MPs warn of ‘chilling’ rise in baby monitors and smart speakers enabling domestic abuse
The Culture, Media and Sport Committee is urging the government to do more to tackle abuse through connected technologies such as smart speakers.
Smart speakers, baby monitors and home security systems have been listed amongst devices named by MPs which are enabling the “chilling” rise of technology-facilitated domestic abuse. The Culture, Media and Sport Committee has warned that on average each household has nine “smart” products which could be supporting abuse.
MPs have since said that the government must do more to tackle the situation after research found that smart devices were being used to “monitor, harass, coerce and control” victims by collecting both images and recordings.
Dame Caroline Dinenage, who chairs the committee said: “While the rising popularity of connected technology has brought undoubted benefits to everyday life, the flip side is the real risk some of these gadgets pose to privacy and personal safety online.
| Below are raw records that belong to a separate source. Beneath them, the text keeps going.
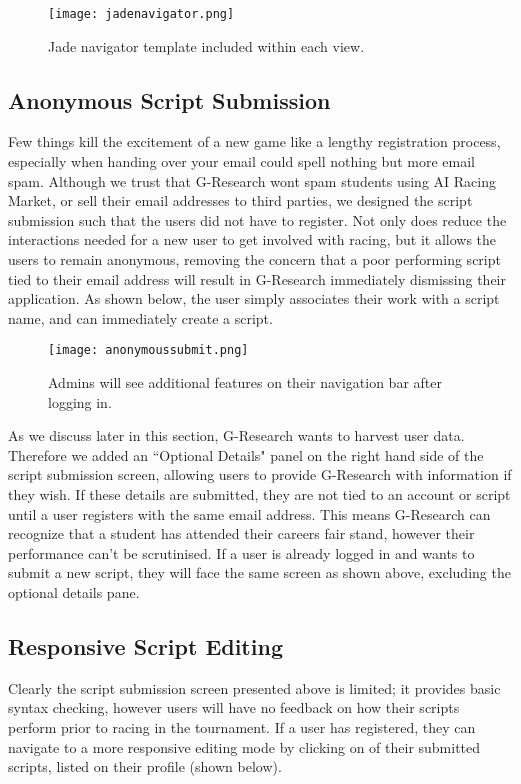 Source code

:\begin{figure}[H]
\centering
\texttt{[image: jadenavigator.png]}
\caption{Jade navigator template included within each view.}
\end{figure}

\subsection{Anonymous Script Submission}

Few things kill the excitement of a new game like a lengthy registration process, especially when handing over your email could spell nothing but more email spam. Although we trust that G-Research wont spam students using AI Racing Market, or sell their email addresses to third parties, we designed the script submission such that the users did not have to register. Not only does reduce the interactions needed for a new user to get involved with racing, but it allows the users to remain anonymous, removing the concern that a poor performing script tied to their email address will result in G-Research immediately dismissing their application. As shown below, the user simply associates their work with a script name, and can immediately create a script.

\begin{figure}[H]
\centering
\texttt{[image: anonymoussubmit.png]}
\caption{Admins will see additional features on their navigation bar after logging in.}
\end{figure}

As we discuss later in this section, G-Research wants to harvest user data.  Therefore we added an ``Optional Details" panel on the right hand side of the script submission screen, allowing users to provide G-Research with information if they wish. If these details are submitted, they are not tied to an account or script until a user registers with the same email address. This means G-Research can recognize that a student has attended their careers fair stand, however their performance can't be scrutinised. If a user is already logged in and wants to submit a new script, they will face the same screen as shown above, excluding the optional details pane.

\subsection{Responsive Script Editing}

Clearly the script submission screen presented above is limited; it provides basic syntax checking, however users will have no feedback on how their scripts perform prior to racing in the tournament. If a user has registered, they can navigate to a more responsive editing mode by clicking on of their submitted scripts, listed on their profile (shown below).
In particular, the surge in use of devices such as smart home security systems, baby monitors, cameras and smart speakers to monitor, harass, coerce and control victims of domestic abuse is truly chilling.”
She also called for the police and criminal justice system to be “better equipped” to deal with the issue, whilst also calling for extra support for victims. Dame Caroline said: “The government must make it a priority to work with manufacturers to tackle this technology-facilitated abuse, which is only going to get worse in the future.”
The Culture, Media and Sport Committee has been investigating the issue since May 2022, as it considered the potential benefits and harms of connected technologies, which included virtual assistants, such as Siri and Alex, as well as fitness tracking devices. The committee has estimated that by 2050 there will be 24 billion interconnected devices worldwide, with their use expected to rapidly increase in coming years.
The committee said that during the investigation, it heard evidence that the “vast majority” of domestic abuse cases now include some sort of cyber element, which includes the use of spyware. Perpetrators are now able monitor movements and collect photos and recordings of victims.
The group of MPs identified the risks to children, who are particularly in need of protection from abuse as well as having their data and personal information potentially misused. It has been considered that young people are also increasingly likely to interact with connected technology at home and in schools.
Dame Caroline Dinenage also said: “The government and Information Commissioner’s Office should make sure products used in schools and by young people at home have privacy settings that are intuitive for children and age-appropriate terms and conditions.”
Nicole Jacobs, the Domestic Abuse Commissioner for England and Wales, told the BBC that the onus should be on tech firms to address the problem. Jacobs said: “Too often, victims and survivors are expected to keep themselves safe from tech abuse, rather than the tech companies taking steps to prevent harm.
“While the Government has made good progress on some forms of tech abuse through the Online Safety Bill, they must ensure tech companies address all the tools that perpetrators use, including smart home devices.”
In March 2022, a cross-party Tackling Domestic Abuse Plan was published which revealed that more than £230m of funding was provided to prevent offending, as well as pursuing perpetrators and supporting victims.